■ Source records
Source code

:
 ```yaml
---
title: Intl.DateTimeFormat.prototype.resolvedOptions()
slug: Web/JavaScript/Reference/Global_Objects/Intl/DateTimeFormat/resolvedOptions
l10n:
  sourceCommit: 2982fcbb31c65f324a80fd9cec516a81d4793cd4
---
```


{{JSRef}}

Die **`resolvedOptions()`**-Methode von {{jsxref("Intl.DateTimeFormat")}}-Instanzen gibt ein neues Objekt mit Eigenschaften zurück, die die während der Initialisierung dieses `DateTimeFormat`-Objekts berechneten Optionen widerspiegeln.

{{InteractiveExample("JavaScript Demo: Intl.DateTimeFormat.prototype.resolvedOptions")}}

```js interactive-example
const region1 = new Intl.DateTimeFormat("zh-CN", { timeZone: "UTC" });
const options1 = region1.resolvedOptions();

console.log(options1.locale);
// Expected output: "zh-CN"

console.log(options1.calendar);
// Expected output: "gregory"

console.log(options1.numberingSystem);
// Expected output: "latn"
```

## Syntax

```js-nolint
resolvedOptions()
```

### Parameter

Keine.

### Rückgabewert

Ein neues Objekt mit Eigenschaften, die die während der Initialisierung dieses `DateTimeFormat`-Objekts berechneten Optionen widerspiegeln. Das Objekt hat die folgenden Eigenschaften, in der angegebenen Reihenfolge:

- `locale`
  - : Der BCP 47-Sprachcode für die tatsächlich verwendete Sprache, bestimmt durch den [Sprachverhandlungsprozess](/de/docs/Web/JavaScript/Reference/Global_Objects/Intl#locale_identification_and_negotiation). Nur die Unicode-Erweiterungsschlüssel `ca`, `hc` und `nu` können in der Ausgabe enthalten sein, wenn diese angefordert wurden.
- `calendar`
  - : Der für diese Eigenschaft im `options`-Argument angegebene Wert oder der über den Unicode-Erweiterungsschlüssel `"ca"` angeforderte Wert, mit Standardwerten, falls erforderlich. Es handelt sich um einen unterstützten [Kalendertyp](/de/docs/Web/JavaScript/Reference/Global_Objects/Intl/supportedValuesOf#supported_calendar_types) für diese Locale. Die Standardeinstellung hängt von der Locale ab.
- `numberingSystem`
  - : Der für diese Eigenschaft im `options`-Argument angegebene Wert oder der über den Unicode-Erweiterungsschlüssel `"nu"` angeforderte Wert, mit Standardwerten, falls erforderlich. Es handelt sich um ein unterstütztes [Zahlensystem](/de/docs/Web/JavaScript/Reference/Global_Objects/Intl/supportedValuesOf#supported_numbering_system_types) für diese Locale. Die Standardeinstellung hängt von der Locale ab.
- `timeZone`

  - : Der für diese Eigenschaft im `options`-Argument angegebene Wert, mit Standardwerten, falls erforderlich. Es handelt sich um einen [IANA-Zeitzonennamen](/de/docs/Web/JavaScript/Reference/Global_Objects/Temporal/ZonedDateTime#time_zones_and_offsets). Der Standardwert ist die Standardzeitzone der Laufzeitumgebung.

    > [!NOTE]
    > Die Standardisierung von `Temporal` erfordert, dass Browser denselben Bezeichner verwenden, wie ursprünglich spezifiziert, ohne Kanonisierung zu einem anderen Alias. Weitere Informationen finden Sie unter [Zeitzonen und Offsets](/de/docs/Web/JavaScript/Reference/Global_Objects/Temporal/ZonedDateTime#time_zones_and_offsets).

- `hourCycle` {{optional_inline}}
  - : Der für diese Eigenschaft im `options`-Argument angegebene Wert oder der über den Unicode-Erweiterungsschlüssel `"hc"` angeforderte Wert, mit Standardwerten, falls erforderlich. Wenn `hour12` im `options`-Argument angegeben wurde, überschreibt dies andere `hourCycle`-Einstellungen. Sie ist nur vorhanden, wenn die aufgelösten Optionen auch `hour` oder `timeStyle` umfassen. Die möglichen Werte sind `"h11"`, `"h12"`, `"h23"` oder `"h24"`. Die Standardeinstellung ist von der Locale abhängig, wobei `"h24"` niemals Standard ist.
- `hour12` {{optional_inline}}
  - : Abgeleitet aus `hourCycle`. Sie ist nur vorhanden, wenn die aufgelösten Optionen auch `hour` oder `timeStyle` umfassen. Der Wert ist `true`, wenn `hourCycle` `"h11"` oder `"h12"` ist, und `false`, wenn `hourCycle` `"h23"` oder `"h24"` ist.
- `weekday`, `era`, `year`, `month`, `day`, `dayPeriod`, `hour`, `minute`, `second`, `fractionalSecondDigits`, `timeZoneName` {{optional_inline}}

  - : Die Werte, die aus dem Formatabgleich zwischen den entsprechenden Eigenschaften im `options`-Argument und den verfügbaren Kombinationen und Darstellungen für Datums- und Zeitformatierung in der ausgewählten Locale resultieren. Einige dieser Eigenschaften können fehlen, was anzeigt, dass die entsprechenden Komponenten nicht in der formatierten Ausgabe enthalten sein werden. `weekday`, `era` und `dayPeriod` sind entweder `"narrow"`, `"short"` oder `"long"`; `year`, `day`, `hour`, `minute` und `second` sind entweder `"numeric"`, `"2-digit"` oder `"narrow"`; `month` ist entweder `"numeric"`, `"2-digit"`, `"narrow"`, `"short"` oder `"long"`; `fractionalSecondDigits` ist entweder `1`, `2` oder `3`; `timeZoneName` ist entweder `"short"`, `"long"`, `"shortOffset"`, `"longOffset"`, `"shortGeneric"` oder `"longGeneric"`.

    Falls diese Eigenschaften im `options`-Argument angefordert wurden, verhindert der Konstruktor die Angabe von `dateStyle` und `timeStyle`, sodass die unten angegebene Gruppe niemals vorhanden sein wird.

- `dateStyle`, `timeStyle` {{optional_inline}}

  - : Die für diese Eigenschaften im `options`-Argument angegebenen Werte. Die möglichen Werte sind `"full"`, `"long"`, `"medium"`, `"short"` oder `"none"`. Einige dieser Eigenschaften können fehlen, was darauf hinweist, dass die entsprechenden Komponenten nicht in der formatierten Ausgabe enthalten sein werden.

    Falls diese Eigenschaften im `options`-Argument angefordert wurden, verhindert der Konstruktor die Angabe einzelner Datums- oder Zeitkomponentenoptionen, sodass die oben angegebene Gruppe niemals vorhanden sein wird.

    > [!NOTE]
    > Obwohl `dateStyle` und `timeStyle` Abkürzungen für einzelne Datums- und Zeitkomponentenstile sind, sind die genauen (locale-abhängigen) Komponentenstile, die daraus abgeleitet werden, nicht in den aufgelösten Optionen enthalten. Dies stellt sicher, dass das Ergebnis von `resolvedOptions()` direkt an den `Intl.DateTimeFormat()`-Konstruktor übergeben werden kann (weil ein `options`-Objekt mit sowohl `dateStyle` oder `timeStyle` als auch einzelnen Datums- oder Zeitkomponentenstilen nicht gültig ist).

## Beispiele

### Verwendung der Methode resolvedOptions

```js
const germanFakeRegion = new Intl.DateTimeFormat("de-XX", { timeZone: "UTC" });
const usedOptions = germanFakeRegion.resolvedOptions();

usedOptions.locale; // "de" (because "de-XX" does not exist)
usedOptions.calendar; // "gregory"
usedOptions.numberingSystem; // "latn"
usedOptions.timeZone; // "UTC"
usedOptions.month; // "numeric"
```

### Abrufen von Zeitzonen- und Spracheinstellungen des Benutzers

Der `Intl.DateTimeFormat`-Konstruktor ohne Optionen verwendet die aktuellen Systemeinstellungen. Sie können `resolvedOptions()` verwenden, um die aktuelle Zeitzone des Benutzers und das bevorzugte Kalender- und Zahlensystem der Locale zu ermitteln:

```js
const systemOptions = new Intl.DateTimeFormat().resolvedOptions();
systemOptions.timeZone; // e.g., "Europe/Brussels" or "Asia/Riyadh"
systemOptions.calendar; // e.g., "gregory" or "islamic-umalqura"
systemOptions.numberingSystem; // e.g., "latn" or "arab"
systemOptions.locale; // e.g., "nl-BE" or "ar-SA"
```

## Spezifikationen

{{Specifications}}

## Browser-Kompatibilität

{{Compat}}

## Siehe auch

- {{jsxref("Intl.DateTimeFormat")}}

■ WHAT NEEDS TO BE DONE
Beginning at the first line of the records, retype exactly every line up to and including the one with "### Rückgabewert".

■ SOLUTION TO THIS TASK
Source code

:
 ```yaml
---
title: Intl.DateTimeFormat.prototype.resolvedOptions()
slug: Web/JavaScript/Reference/Global_Objects/Intl/DateTimeFormat/resolvedOptions
l10n:
  sourceCommit: 2982fcbb31c65f324a80fd9cec516a81d4793cd4
---
```


{{JSRef}}

Die **`resolvedOptions()`**-Methode von {{jsxref("Intl.DateTimeFormat")}}-Instanzen gibt ein neues Objekt mit Eigenschaften zurück, die die während der Initialisierung dieses `DateTimeFormat`-Objekts berechneten Optionen widerspiegeln.

{{InteractiveExample("JavaScript Demo: Intl.DateTimeFormat.prototype.resolvedOptions")}}

```js interactive-example
const region1 = new Intl.DateTimeFormat("zh-CN", { timeZone: "UTC" });
const options1 = region1.resolvedOptions();

console.log(options1.locale);
// Expected output: "zh-CN"

console.log(options1.calendar);
// Expected output: "gregory"

console.log(options1.numberingSystem);
// Expected output: "latn"
```

## Syntax

```js-nolint
resolvedOptions()
```

### Parameter

Keine.

### Rückgabewert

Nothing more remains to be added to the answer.